At the end of 2021, the National Development and Reform Commission issued a notice on "Implementing Carbon Peak and Carbon Neutralization Goals to Promote Green and Quality Development of Data Centers and New Infrastructures such as 5G" (hereinafter referred to as the “Implementation Plan”), which clearly stated that the construction of digital infrastructure represented by 5G should be used as the data center to play the role of the digital economy, play the effect of “one industry, one hundred industries”, and promote the high-quality development of the green economy. With the continuous construction of China’s digital technology infrastructure, the scale of digital economy development has expanded year by year, information and communication technology has been continuously improved, and the development of the digital economy has advanced by leaps and bounds. As a more sustainable economic development model, the digital economy is gradually becoming a new engine of economic development.

However, in the practical application process, the use of the digital economy to drive the low-carbon transformation of cities is still in the exploratory stage, and China wants to ensure that carbon dioxide emissions do not rise anymore, and to achieve the goals of carbon peaking and carbon neutralization, it must give full play to the key role of the new development model of the digital economy in energy conservation and emission reduction. In this context, this paper studies the impact of the digital economy on urban low-carbon transformation and its spatial spillover effects. At the same time, with the increasing yearning of residents for a better life, the low-carbon development model has gradually become one of the topics of public concern. Therefore, this paper innovatively incorporates the public attention index into the overall estimation of the model and regards it as an important exogenous variable in the low-carbon transformation of cities driven by the digital economy, so as to explore whether it alleviates the energy rebound effect brought by the development of the digital economy or strengthens the clean development model of the digital economy.

2. Literature Review

2.1. Research on Influential Factors of Urban Low-Carbon Transformation

The concept of the low-carbon economy can be traced back to “the spacecraft theory” proposed by Boulding [1] in 1966, that is, the earth is the same as a spacecraft, and no resource has unlimited reserves. He believed that a circular economy must be established to replace the traditional unitary planned economy. The concept of the urban low-carbon transformation is developed from this, and most of them are committed to exploring the influential factors of urban low-carbon transformation. From the perspective of local government expenditure, Lin and Zhu found that the educational and scientific research expenditure in fiscal expenditure could effectively promote the urban low-carbon transformation [2]. From the perspective of environmental regulation, Li and Wu found that in city groups with high political attributes, environmental regulation had a significant impact on the urban low-carbon transformation [3]. Wu [4] (2019) investigated the impact of the power substitution policy on energy savings and emissions reduction and found that the promulgation of this policy could effectively promote the low-carbon transformation of Chinese cities.
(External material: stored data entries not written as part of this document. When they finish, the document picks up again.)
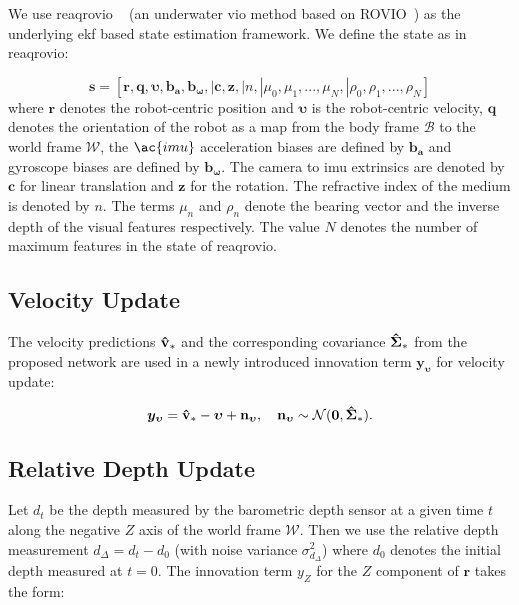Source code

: We use \ac{reaqrovio} ~\cite{SinghRCMinRovio2024} (an underwater \ac{vio} method based on ROVIO~\cite{bloesch2015robust}) as the underlying \ac{ekf} based state estimation framework. We define the state as in \ac{reaqrovio}:

\small
\begin{equation}
    \mathbf{s}=\left[\mathbf{r}, \mathbf{q}, \boldsymbol{\upsilon}, \mathbf{b}_{\mathbf{a}}, \mathbf{b}_{\boldsymbol{\omega}},| \mathbf{c}, \mathbf{z},|n,| \mu_{0}, \mu_{1}, ...,\mu_{N},| \rho_{0}, \rho_{1}, ..., \rho_{N}\right]
\end{equation}
\normalsize
where $\mathbf{r}$ denotes the robot-centric position and $\boldsymbol{\upsilon}$ is the robot-centric velocity, $\mathbf{q}$ denotes the orientation of the robot as a map from the body frame $\mathcal{B}$ to the world frame $\mathcal{W}$, the $\ac{imu}$ acceleration biases are defined by $\mathbf{b}_{\mathbf{a}}$ and gyroscope biases are defined by $\mathbf{b}_{\boldsymbol{\omega}}$. The camera to \ac{imu} extrinsics are denoted by $\mathbf{c}$ for linear translation and $\mathbf{z}$ for the rotation. The refractive index of the medium is denoted by $n$. The terms $\mu_{n}$ and $\rho_{n}$ denote the bearing vector and the inverse depth of the visual features respectively. The value $N$ denotes the number of maximum features in the state of \ac{reaqrovio}.

\subsection{Velocity Update} The velocity predictions $\mathbf{\hat{v}}_{*}$ and the corresponding covariance $\mathbf{\hat{\Sigma}}_{*}$ from the proposed network are used in a newly introduced innovation term $\mathbf{y}_{\boldsymbol{\upsilon}}$ for velocity update:

\begin{equation}
    \boldsymbol{y}_{\boldsymbol{\upsilon}}= \mathbf{\hat{v}}_{*} - \boldsymbol{\upsilon} + \mathbf{n}_{{\boldsymbol{\upsilon}}},\quad\mathbf{n}_{\boldsymbol{\upsilon}}\sim\mathcal{N}(\mathbf{0}, \mathbf{\hat{\Sigma}}_*).
\end{equation}

\subsection{Relative Depth Update} Let $d_{t}$ be the depth measured by the barometric depth sensor at a given time $t$ along the negative $Z$ axis of the world frame $\mathcal{W}$. Then we use the relative depth measurement $d_{\Delta}=d_{t}-d_{0}$ (with noise variance $\sigma_{d_\Delta}^{2}$) where $d_{0}$ denotes the initial depth measured at $t=0$. The innovation term $y_{Z}$ for the $Z$ component of $\mathbf{r}$ takes the form:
However, under the current power generation structure, it was not enough to rely on the power substitution policy to reduce the dependence on fossil fuel energy, and it still needed to increase the proportion of renewable energy in energy consumption. In addition, there are also scholars that studied its impact on the transformation of the low-carbon economy from the perspective of low-carbon cities and low-carbon pilots in China. Wang [5] (2020) evaluated the impact of China’s policy of the pilot of low-carbon cities on the transformation of the urban low-carbon economy and found that low-carbon pilot policies could help the transformation of the urban low-carbon economy.
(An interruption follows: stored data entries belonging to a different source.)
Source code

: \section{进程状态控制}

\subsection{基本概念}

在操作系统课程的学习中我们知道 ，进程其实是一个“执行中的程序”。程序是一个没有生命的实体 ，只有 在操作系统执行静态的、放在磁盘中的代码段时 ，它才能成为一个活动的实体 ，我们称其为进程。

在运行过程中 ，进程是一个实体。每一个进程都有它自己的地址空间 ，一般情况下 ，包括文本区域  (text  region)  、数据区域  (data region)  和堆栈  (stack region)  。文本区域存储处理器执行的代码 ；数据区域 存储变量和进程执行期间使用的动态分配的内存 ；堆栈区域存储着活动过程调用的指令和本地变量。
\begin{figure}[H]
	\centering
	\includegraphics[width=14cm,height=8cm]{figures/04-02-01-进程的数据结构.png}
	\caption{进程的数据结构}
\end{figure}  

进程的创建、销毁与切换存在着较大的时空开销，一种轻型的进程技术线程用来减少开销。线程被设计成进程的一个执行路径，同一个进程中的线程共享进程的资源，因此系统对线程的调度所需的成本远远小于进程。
2.2. Research on Public Attention

There has been research on public environmental attention and environment governance at home and abroad. Most studies take micro data of questionnaires carried out in a certain area or local public data such as the number of visits and letters from environmental pollution prevention and control departments, the number of suggestions of the National People’s Congress, and the number of proposals of the CPPCC as the measurement indicators of public demands to analyze the impact of public environment participation on environment governance. Environment governance with public participation was first proposed by Pargal [6] (1995); it was believed that such informal environmental regulation was due to certain defects or a low intensity of formal environmental regulation—achieving the goal of environment protection through the communication of some social organizations and the government. Christian [7] (2010) found that as an informal form of environmental regulation, public participation could effectively improve the effect of water pollution treatment, but to a certain extent it would have a crowding effect on government law enforcement. Michael [8] (2014) found that public environmental participation could promote air pollution reduction, even under weak environmental regulation based on India’s environmental air pollution data, thereby improving air quality. In fact, Amartya Sen, a Nobel Prize winner, also wrote in his book: “Citizens must have the opportunity to decide how the government should develop the economy, instead of holding this power in the hands of a few local elites and culture experts” [9].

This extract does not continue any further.